=== Section Start ===
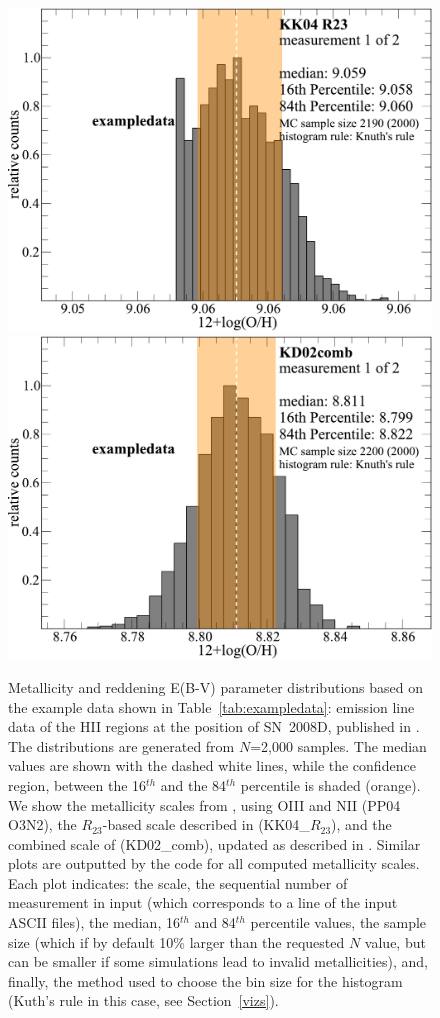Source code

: \documentclass{emulateapj}
\begin{document}
\begin{figure}[!ht]
\centerline{
\includegraphics[width=0.98\columnwidth]{exampledata_n2000_KK04_R23_1.pdf}
\includegraphics[width=0.98\columnwidth]{exampledata_n2000_KD02comb_1.pdf}}
\caption{Metallicity and reddening E(B-V) parameter distributions based on the example data shown in Table~\ref{tab:exampledata}: emission line data of the HII regions at the position of SN~2008D, published in \citet{modjaz11}. The distributions are generated from $N$=2,000 samples. The median values are shown with the dashed white lines, while the confidence region, between the 16$^{th}$ and the 84$^{th}$ percentile is shaded (orange). We show the metallicity scales from \citet{pettini04}, using OIII and NII  (PP04 O3N2), the $R_{23}$-based scale described in \citet{kobulnicky04} (KK04\_$R_{23}$), and the combined scale of \citet{kewley02} (KD02\_comb), updated as described in \citet{kewley08}. Similar plots are outputted by the code for all computed metallicity scales. Each plot indicates: the scale, the sequential number of measurement in input (which corresponds to a line of the input ASCII files), the median, 16$^{th}$  and 84$^{th}$  percentile values, the sample size (which if by default 10\% larger than the requested $N$ value, but can be smaller if some simulations lead to invalid metallicities), and, finally, the method used to choose the bin size for the histogram (Kuth's rule in this case, see Section~\ref{vizs}).}

\end{figure}
\end{document}
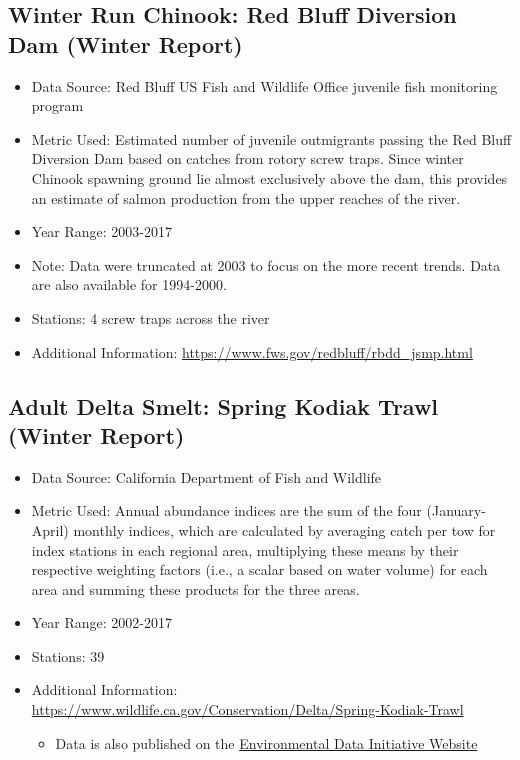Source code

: \documentclass[
]{book}
\providecommand{\tightlist}{%
  \setlength{\itemsep}{0pt}\setlength{\parskip}{0pt}}
\begin{document}
\hypertarget{winter-run-chinook-red-bluff-diversion-dam-winter-report}{%
\subsection{Winter Run Chinook: Red Bluff Diversion Dam (Winter Report)}\label{winter-run-chinook-red-bluff-diversion-dam-winter-report}}

\begin{itemize}
\tightlist
\item
  Data Source: Red Bluff US Fish and Wildlife Office juvenile fish monitoring program
\item
  Metric Used: Estimated number of juvenile outmigrants passing the Red Bluff Diversion Dam based on catches from rotory screw traps. Since winter Chinook spawning ground lie almost exclusively above the dam, this provides an estimate of salmon production from the upper reaches of the river.
\item
  Year Range: 2003-2017
\item
  Note: Data were truncated at 2003 to focus on the more recent trends. Data are also available for 1994-2000.
\item
  Stations: 4 screw traps across the river
\item
  Additional Information: \url{https://www.fws.gov/redbluff/rbdd_jsmp.html}
\end{itemize}

\hypertarget{adult-delta-smelt-spring-kodiak-trawl-winter-report}{%
\subsection{Adult Delta Smelt: Spring Kodiak Trawl (Winter Report)}\label{adult-delta-smelt-spring-kodiak-trawl-winter-report}}

\begin{itemize}
\tightlist
\item
  Data Source: California Department of Fish and Wildlife
\item
  Metric Used: Annual abundance indices are the sum of the four (January-April) monthly indices, which are calculated by averaging catch per tow for index stations in each regional area, multiplying these means by their respective weighting factors (i.e., a scalar based on water volume) for each area and summing these products for the three areas.
\item
  Year Range: 2002-2017
\item
  Stations: 39
\item
  Additional Information: \url{https://www.wildlife.ca.gov/Conservation/Delta/Spring-Kodiak-Trawl}

  \begin{itemize}
  \tightlist
  \item
    Data is also published on the \href{https://doi.org/10.6073/pasta/aeea28f969ed79086b845e1f6ab89d18}{Environmental Data Initiative Website}
  \end{itemize}
\end{itemize}
\end{document}
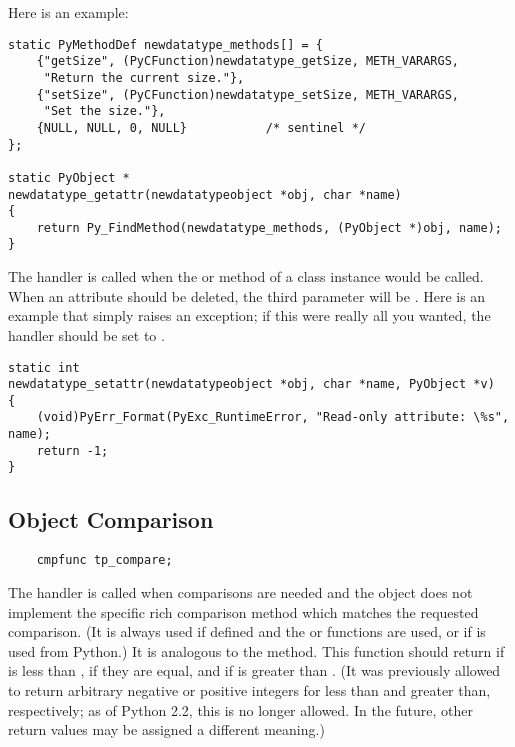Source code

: Here is an example:

\begin{verbatim}
static PyMethodDef newdatatype_methods[] = {
    {"getSize", (PyCFunction)newdatatype_getSize, METH_VARARGS,
     "Return the current size."},
    {"setSize", (PyCFunction)newdatatype_setSize, METH_VARARGS,
     "Set the size."},
    {NULL, NULL, 0, NULL}           /* sentinel */
};

static PyObject *
newdatatype_getattr(newdatatypeobject *obj, char *name)
{
    return Py_FindMethod(newdatatype_methods, (PyObject *)obj, name);
}
\end{verbatim}

The  handler is called when the
 or  method of a class
instance would be called.  When an attribute should be deleted, the
third parameter will be \NULL.  Here is an example that simply raises
an exception; if this were really all you wanted, the
 handler should be set to \NULL.
   
\begin{verbatim}
static int
newdatatype_setattr(newdatatypeobject *obj, char *name, PyObject *v)
{
    (void)PyErr_Format(PyExc_RuntimeError, "Read-only attribute: \%s", name);
    return -1;
}
\end{verbatim}


\subsection{Object Comparison}

\begin{verbatim}
    cmpfunc tp_compare;
\end{verbatim}

The  handler is called when comparisons are needed
and the object does not implement the specific rich comparison method
which matches the requested comparison.  (It is always used if defined
and the  or 
functions are used, or if  is used from Python.)
It is analogous to the  method.  This function
should return  if  is less than
,  if they are equal, and  if
 is greater than
.
(It was previously allowed to return arbitrary negative or positive
integers for less than and greater than, respectively; as of Python
2.2, this is no longer allowed.  In the future, other return values
may be assigned a different meaning.)

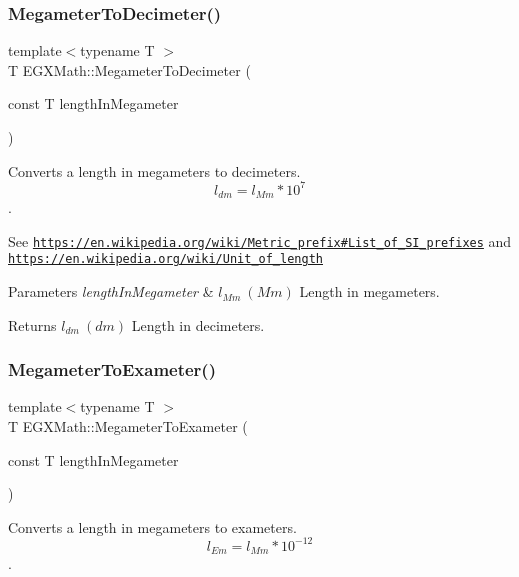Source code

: \subsubsection{\texorpdfstring{Megameter\+To\+Decimeter()}{MegameterToDecimeter()}}
{\footnotesize\ttfamily template$<$typename T $>$ \\
T E\+G\+X\+Math\+::\+Megameter\+To\+Decimeter (\begin{DoxyParamCaption}\item[{const T}]{length\+In\+Megameter }\end{DoxyParamCaption})}



Converts a length in megameters to decimeters. \[ l_{dm}=l_{Mm} * 10^{7} \]. 

See \href{https://en.wikipedia.org/wiki/Metric_prefix#List_of_SI_prefixes}{\tt https\+://en.\+wikipedia.\+org/wiki/\+Metric\+\_\+prefix\#\+List\+\_\+of\+\_\+\+S\+I\+\_\+prefixes} and \href{https://en.wikipedia.org/wiki/Unit_of_length}{\tt https\+://en.\+wikipedia.\+org/wiki/\+Unit\+\_\+of\+\_\+length} 
\begin{DoxyParams}{Parameters}
{\em length\+In\+Megameter} & $ l_{Mm}\ (Mm)$ Length in megameters. \\
\hline
\end{DoxyParams}
\begin{DoxyReturn}{Returns}
$ l_{dm}\ (dm)$ Length in decimeters. 
\end{DoxyReturn}
\mbox{\label{group___e_g_x_math-_conversions-_length_conversions-_s_i-_megameter-_s_i_ga30aed22a379d3215a2d660a4219c6936}} 
\subsubsection{\texorpdfstring{Megameter\+To\+Exameter()}{MegameterToExameter()}}
{\footnotesize\ttfamily template$<$typename T $>$ \\
T E\+G\+X\+Math\+::\+Megameter\+To\+Exameter (\begin{DoxyParamCaption}\item[{const T}]{length\+In\+Megameter }\end{DoxyParamCaption})}



Converts a length in megameters to exameters. \[ l_{Em}=l_{Mm} * 10^{-12} \]. 

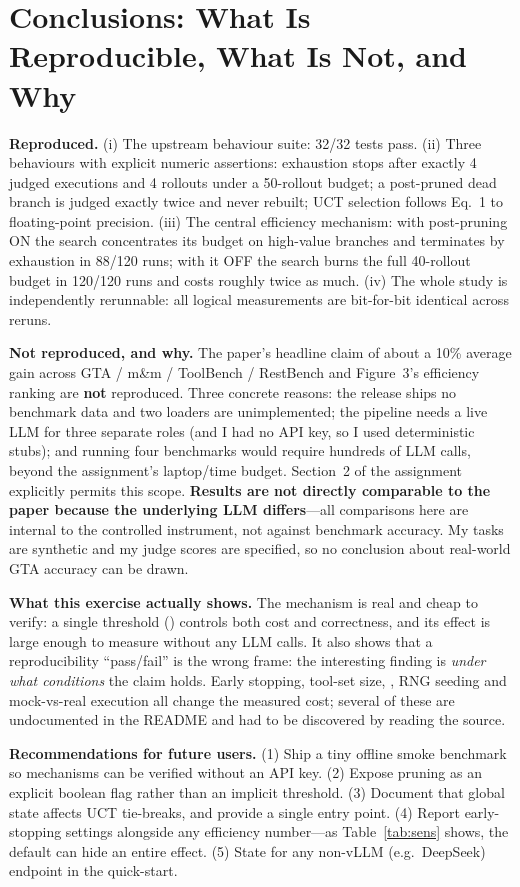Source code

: \documentclass[11pt,letterpaper]{article}
\newcommand{\code}[1]{\texttt{\detokenize{#1}}}
\begin{document}
\section{Conclusions: What Is Reproducible, What Is Not, and Why}

\textbf{Reproduced.} (i) The upstream behaviour suite: 32/32 tests pass.
(ii) Three behaviours with explicit numeric assertions: exhaustion stops after
exactly 4 judged executions and 4 rollouts under a 50-rollout budget; a
post-pruned dead branch is judged exactly twice and never rebuilt; UCT selection
follows Eq.~1 to floating-point precision. (iii) The central efficiency
mechanism: with post-pruning ON the search concentrates its budget on high-value
branches and terminates by exhaustion in 88/120 runs; with it OFF the search
burns the full 40-rollout budget in 120/120 runs and costs roughly twice as
much. (iv) The whole study is independently rerunnable: all logical measurements
are bit-for-bit identical across reruns.

\textbf{Not reproduced, and why.} The paper's headline claim of about a 10\%
average gain across GTA / m\&m / ToolBench / RestBench and Figure~3's efficiency
ranking are \textbf{not} reproduced. Three concrete reasons: the release ships no
benchmark data and two loaders are unimplemented; the pipeline needs a live LLM
for three separate roles (and I had no API key, so I used deterministic stubs);
and running four benchmarks would require hundreds of LLM calls, beyond the
assignment's laptop/time budget. Section~2 of the assignment explicitly permits
this scope. \textbf{Results are not directly comparable to the paper because the
underlying LLM differs}---all comparisons here are internal to the controlled
instrument, not against benchmark accuracy. My tasks are synthetic and my judge
scores are specified, so no conclusion about real-world GTA accuracy can be drawn.

\textbf{What this exercise actually shows.} The mechanism is real and cheap to
verify: a single threshold (\code{tau_post}) controls both cost and correctness,
and its effect is large enough to measure without any LLM calls. It also shows
that a reproducibility ``pass/fail'' is the wrong frame: the interesting finding
is \emph{under what conditions} the claim holds. Early stopping, tool-set size,
\code{top_k}, RNG seeding and mock-vs-real execution all change the measured
cost; several of these are undocumented in the README and had to be discovered
by reading the source.

\textbf{Recommendations for future users.} (1) Ship a tiny offline smoke
benchmark so mechanisms can be verified without an API key. (2) Expose pruning
as an explicit boolean flag rather than an implicit threshold. (3) Document that
global \code{random} state affects UCT tie-breaks, and provide a single
\code{seed} entry point. (4) Report early-stopping settings alongside any
efficiency number---as Table~\ref{tab:sens} shows, the default can hide an entire
effect. (5) State \code{enable_thinking_toggle: false} for any non-vLLM
(e.g.\ DeepSeek) endpoint in the quick-start.
\end{document}
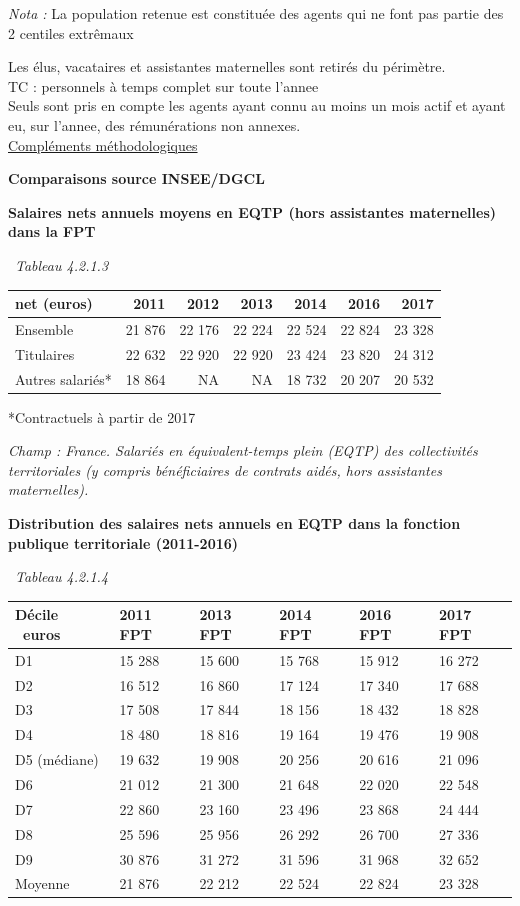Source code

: \emph{Nota :} La population retenue est constituée des agents qui ne
font pas partie des 2 centiles extrêmaux

Les élus, vacataires et assistantes maternelles sont retirés du
périmètre.\\
TC : personnels à temps complet sur toute l'annee\\
Seuls sont pris en compte les agents ayant connu au moins un mois actif
et ayant eu, sur l'annee, des rémunérations non annexes.\\
\href{../Docs/méthodologie.pdf}{Compléments méthodologiques}

\textbf{Comparaisons source INSEE/DGCL}

\textbf{Salaires nets annuels moyens en EQTP (hors assistantes
maternelles) dans la FPT}

~\emph{Tableau 4.2.1.3}

\begin{longtable}[]{@{}lrrrrrr@{}}
\toprule
net (euros) & 2011 & 2012 & 2013 & 2014 & 2016 & 2017\tabularnewline
\midrule
\endhead
Ensemble & 21 876 & 22 176 & 22 224 & 22 524 & 22 824 & 23
328\tabularnewline
Titulaires & 22 632 & 22 920 & 22 920 & 23 424 & 23 820 & 24
312\tabularnewline
Autres salariés* & 18 864 & NA & NA & 18 732 & 20 207 & 20
532\tabularnewline
\bottomrule
\end{longtable}

*Contractuels à partir de 2017

\emph{Champ : France. Salariés en équivalent-temps plein (EQTP) des
collectivités territoriales (y compris bénéficiaires de contrats aidés,
hors assistantes maternelles).}

\textbf{Distribution des salaires nets annuels en EQTP dans la fonction
publique territoriale (2011-2016)}

~\emph{Tableau 4.2.1.4}

\begin{longtable}[]{@{}llllll@{}}
\toprule
Décile ~euros & 2011 FPT & 2013 FPT & 2014 FPT & 2016 FPT & 2017
FPT\tabularnewline
\midrule
\endhead
D1 & 15 288 & 15 600 & 15 768 & 15 912 & 16 272\tabularnewline
D2 & 16 512 & 16 860 & 17 124 & 17 340 & 17 688\tabularnewline
D3 & 17 508 & 17 844 & 18 156 & 18 432 & 18 828\tabularnewline
D4 & 18 480 & 18 816 & 19 164 & 19 476 & 19 908\tabularnewline
D5 (médiane) & 19 632 & 19 908 & 20 256 & 20 616 & 21 096\tabularnewline
D6 & 21 012 & 21 300 & 21 648 & 22 020 & 22 548\tabularnewline
D7 & 22 860 & 23 160 & 23 496 & 23 868 & 24 444\tabularnewline
D8 & 25 596 & 25 956 & 26 292 & 26 700 & 27 336\tabularnewline
D9 & 30 876 & 31 272 & 31 596 & 31 968 & 32 652\tabularnewline
Moyenne & 21 876 & 22 212 & 22 524 & 22 824 & 23 328\tabularnewline
\bottomrule
\end{longtable}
=== Section End ===
PROBLEM
Whenever the word "were" shows up in a line above, copy that line.

OUTPUT FOR THIS TASK
  Note: Data were truncated at 2003 to focus on the more recent trends. Data are also available for 1994-2000.
an exception; if this were really all you wanted, the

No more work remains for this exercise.